**What this task involves:**
The answer should consist of the full listing below, repeated exactly and free of pictures.

Information provided START

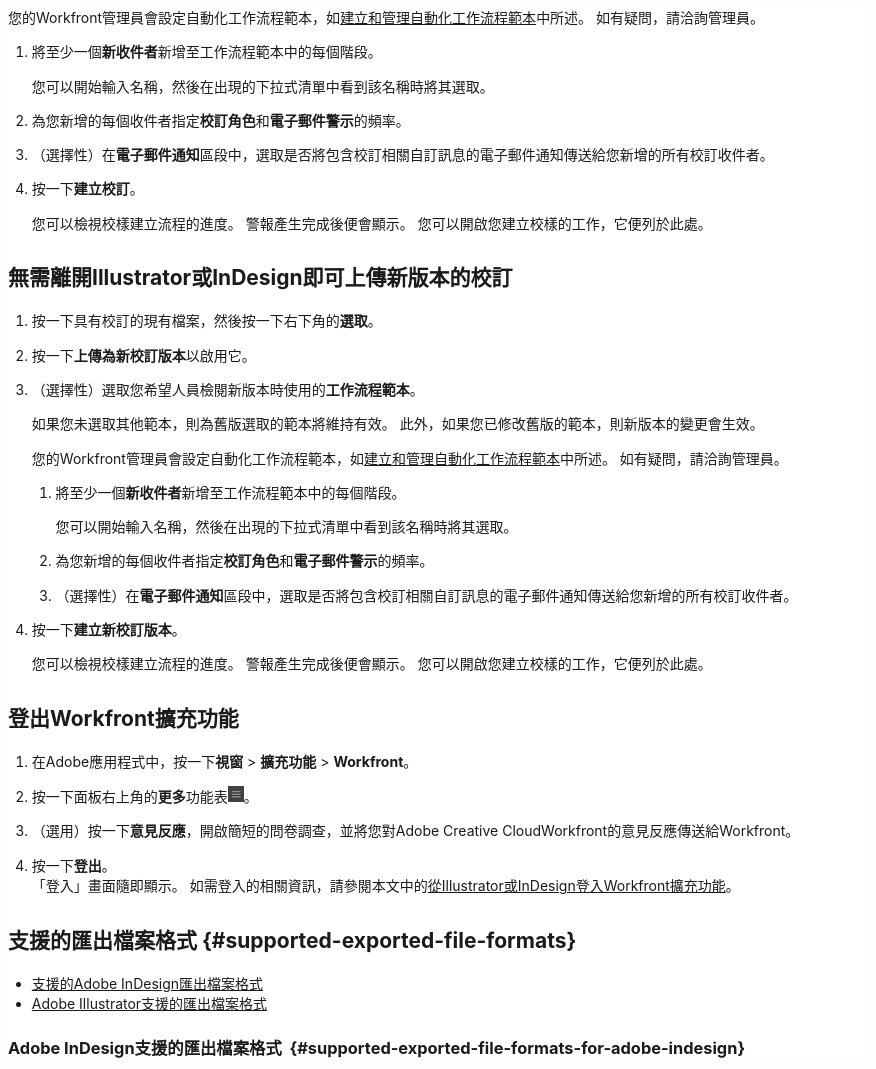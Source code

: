    您的Workfront管理員會設定自動化工作流程範本，如[建立和管理自動化工作流程範本](/help/quicksilver/administration-and-setup/manage-workfront/configure-proofing/create-manage-automated-workflow-templates.md)中所述。 如有疑問，請洽詢管理員。

   1. 將至少一個&#x200B;**新收件者**&#x200B;新增至工作流程範本中的每個階段。

      您可以開始輸入名稱，然後在出現的下拉式清單中看到該名稱時將其選取。

   1. 為您新增的每個收件者指定&#x200B;**校訂角色**&#x200B;和&#x200B;**電子郵件警示**&#x200B;的頻率。

   1. （選擇性）在&#x200B;**電子郵件通知**&#x200B;區段中，選取是否將包含校訂相關自訂訊息的電子郵件通知傳送給您新增的所有校訂收件者。

1. 按一下&#x200B;**建立校訂**。

   您可以檢視校樣建立流程的進度。 警報產生完成後便會顯示。 您可以開啟您建立校樣的工作，它便列於此處。

## 無需離開Illustrator或InDesign即可上傳新版本的校訂

1. 按一下具有校訂的現有檔案，然後按一下右下角的&#x200B;**選取**。
1. 按一下&#x200B;**上傳為新校訂版本**&#x200B;以啟用它。
1. （選擇性）選取您希望人員檢閱新版本時使用的&#x200B;**工作流程範本**。

   如果您未選取其他範本，則為舊版選取的範本將維持有效。 此外，如果您已修改舊版的範本，則新版本的變更會生效。

   您的Workfront管理員會設定自動化工作流程範本，如[建立和管理自動化工作流程範本](/help/quicksilver/administration-and-setup/manage-workfront/configure-proofing/create-manage-automated-workflow-templates.md)中所述。 如有疑問，請洽詢管理員。

   1. 將至少一個&#x200B;**新收件者**&#x200B;新增至工作流程範本中的每個階段。

      您可以開始輸入名稱，然後在出現的下拉式清單中看到該名稱時將其選取。

   1. 為您新增的每個收件者指定&#x200B;**校訂角色**&#x200B;和&#x200B;**電子郵件警示**&#x200B;的頻率。
   1. （選擇性）在&#x200B;**電子郵件通知**&#x200B;區段中，選取是否將包含校訂相關自訂訊息的電子郵件通知傳送給您新增的所有校訂收件者。

1. 按一下&#x200B;**建立新校訂版本**。

   您可以檢視校樣建立流程的進度。 警報產生完成後便會顯示。 您可以開啟您建立校樣的工作，它便列於此處。

## 登出Workfront擴充功能

1. 在Adobe應用程式中，按一下&#x200B;**視窗** > **擴充功能** > **Workfront**。

1. 按一下面板右上角的&#x200B;**更多**&#x200B;功能表![更多](assets/more-menu.png)。

1. （選用）按一下&#x200B;**意見反應**，開啟簡短的問卷調查，並將您對Adobe Creative CloudWorkfront的意見反應傳送給Workfront。
1. 按一下&#x200B;**登出**。\
   「登入」畫面隨即顯示。 如需登入的相關資訊，請參閱本文中的[從Illustrator或InDesign登入Workfront擴充功能](#log-in-to-workfront-extension-from-illustrator-or-indesign)。

## 支援的匯出檔案格式 {#supported-exported-file-formats}

* [支援的Adobe InDesign匯出檔案格式](#supported-exported-file-formats-for-adobe-indesign)
* [Adobe Illustrator支援的匯出檔案格式](#supported-exported-file-formats-for-adobe-illustrator)

### Adobe InDesign支援的匯出檔案格式  {#supported-exported-file-formats-for-adobe-indesign}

Information provided END

**Problem solution:**
Source code

:    您的Workfront管理員會設定自動化工作流程範本，如[建立和管理自動化工作流程範本](/help/quicksilver/administration-and-setup/manage-workfront/configure-proofing/create-manage-automated-workflow-templates.md)中所述。 如有疑問，請洽詢管理員。

   1. 將至少一個&#x200B;**新收件者**&#x200B;新增至工作流程範本中的每個階段。

      您可以開始輸入名稱，然後在出現的下拉式清單中看到該名稱時將其選取。

   1. 為您新增的每個收件者指定&#x200B;**校訂角色**&#x200B;和&#x200B;**電子郵件警示**&#x200B;的頻率。

   1. （選擇性）在&#x200B;**電子郵件通知**&#x200B;區段中，選取是否將包含校訂相關自訂訊息的電子郵件通知傳送給您新增的所有校訂收件者。

1. 按一下&#x200B;**建立校訂**。

   您可以檢視校樣建立流程的進度。 警報產生完成後便會顯示。 您可以開啟您建立校樣的工作，它便列於此處。

## 無需離開Illustrator或InDesign即可上傳新版本的校訂

1. 按一下具有校訂的現有檔案，然後按一下右下角的&#x200B;**選取**。
1. 按一下&#x200B;**上傳為新校訂版本**&#x200B;以啟用它。
1. （選擇性）選取您希望人員檢閱新版本時使用的&#x200B;**工作流程範本**。

   如果您未選取其他範本，則為舊版選取的範本將維持有效。 此外，如果您已修改舊版的範本，則新版本的變更會生效。

   您的Workfront管理員會設定自動化工作流程範本，如[建立和管理自動化工作流程範本](/help/quicksilver/administration-and-setup/manage-workfront/configure-proofing/create-manage-automated-workflow-templates.md)中所述。 如有疑問，請洽詢管理員。

   1. 將至少一個&#x200B;**新收件者**&#x200B;新增至工作流程範本中的每個階段。

      您可以開始輸入名稱，然後在出現的下拉式清單中看到該名稱時將其選取。

   1. 為您新增的每個收件者指定&#x200B;**校訂角色**&#x200B;和&#x200B;**電子郵件警示**&#x200B;的頻率。
   1. （選擇性）在&#x200B;**電子郵件通知**&#x200B;區段中，選取是否將包含校訂相關自訂訊息的電子郵件通知傳送給您新增的所有校訂收件者。

1. 按一下&#x200B;**建立新校訂版本**。

   您可以檢視校樣建立流程的進度。 警報產生完成後便會顯示。 您可以開啟您建立校樣的工作，它便列於此處。

## 登出Workfront擴充功能

1. 在Adobe應用程式中，按一下&#x200B;**視窗** > **擴充功能** > **Workfront**。

1. 按一下面板右上角的&#x200B;**更多**&#x200B;功能表![更多](assets/more-menu.png)。

1. （選用）按一下&#x200B;**意見反應**，開啟簡短的問卷調查，並將您對Adobe Creative CloudWorkfront的意見反應傳送給Workfront。
1. 按一下&#x200B;**登出**。\
   「登入」畫面隨即顯示。 如需登入的相關資訊，請參閱本文中的[從Illustrator或InDesign登入Workfront擴充功能](#log-in-to-workfront-extension-from-illustrator-or-indesign)。

## 支援的匯出檔案格式 {#supported-exported-file-formats}

* [支援的Adobe InDesign匯出檔案格式](#supported-exported-file-formats-for-adobe-indesign)
* [Adobe Illustrator支援的匯出檔案格式](#supported-exported-file-formats-for-adobe-illustrator)

### Adobe InDesign支援的匯出檔案格式  {#supported-exported-file-formats-for-adobe-indesign}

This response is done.